* What to work on:
Scan the material below and count each line with the string "codeSize". Reply with the count alone.

* Source material:
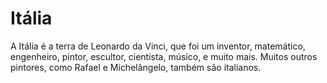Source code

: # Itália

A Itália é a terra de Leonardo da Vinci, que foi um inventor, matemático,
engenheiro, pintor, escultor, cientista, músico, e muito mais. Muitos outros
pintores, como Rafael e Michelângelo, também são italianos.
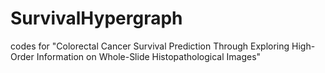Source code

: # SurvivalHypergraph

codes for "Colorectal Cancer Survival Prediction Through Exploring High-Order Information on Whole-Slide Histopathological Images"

--

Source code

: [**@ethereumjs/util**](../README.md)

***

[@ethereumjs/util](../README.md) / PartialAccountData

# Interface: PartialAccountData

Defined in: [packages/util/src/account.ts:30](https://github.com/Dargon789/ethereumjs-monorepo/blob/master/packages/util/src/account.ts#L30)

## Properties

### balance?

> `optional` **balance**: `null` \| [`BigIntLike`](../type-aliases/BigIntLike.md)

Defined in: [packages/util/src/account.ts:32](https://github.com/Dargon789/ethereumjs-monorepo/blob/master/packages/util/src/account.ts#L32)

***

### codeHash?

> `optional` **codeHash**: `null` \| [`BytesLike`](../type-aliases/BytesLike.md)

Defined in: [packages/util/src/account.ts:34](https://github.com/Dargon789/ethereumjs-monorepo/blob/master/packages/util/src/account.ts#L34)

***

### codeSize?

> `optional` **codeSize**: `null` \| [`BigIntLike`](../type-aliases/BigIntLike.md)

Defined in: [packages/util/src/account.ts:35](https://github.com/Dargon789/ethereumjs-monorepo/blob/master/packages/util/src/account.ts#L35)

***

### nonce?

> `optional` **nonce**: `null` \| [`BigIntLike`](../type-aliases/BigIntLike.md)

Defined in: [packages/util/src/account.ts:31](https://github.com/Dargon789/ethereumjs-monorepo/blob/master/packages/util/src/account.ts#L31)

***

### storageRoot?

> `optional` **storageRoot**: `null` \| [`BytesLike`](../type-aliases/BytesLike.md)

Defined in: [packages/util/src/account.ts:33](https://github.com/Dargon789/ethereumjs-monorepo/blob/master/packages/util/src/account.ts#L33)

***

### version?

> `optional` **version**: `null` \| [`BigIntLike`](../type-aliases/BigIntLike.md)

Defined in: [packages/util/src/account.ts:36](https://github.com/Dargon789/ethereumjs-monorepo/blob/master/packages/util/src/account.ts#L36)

--

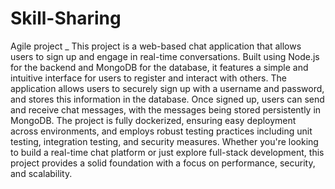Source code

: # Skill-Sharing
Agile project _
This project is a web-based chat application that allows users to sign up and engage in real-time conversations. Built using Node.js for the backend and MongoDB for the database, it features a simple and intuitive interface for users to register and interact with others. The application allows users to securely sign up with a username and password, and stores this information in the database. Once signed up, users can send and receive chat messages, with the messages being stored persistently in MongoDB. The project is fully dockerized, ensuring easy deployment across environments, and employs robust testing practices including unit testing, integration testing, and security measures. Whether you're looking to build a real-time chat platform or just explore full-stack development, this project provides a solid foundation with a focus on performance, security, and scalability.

* Result below:
2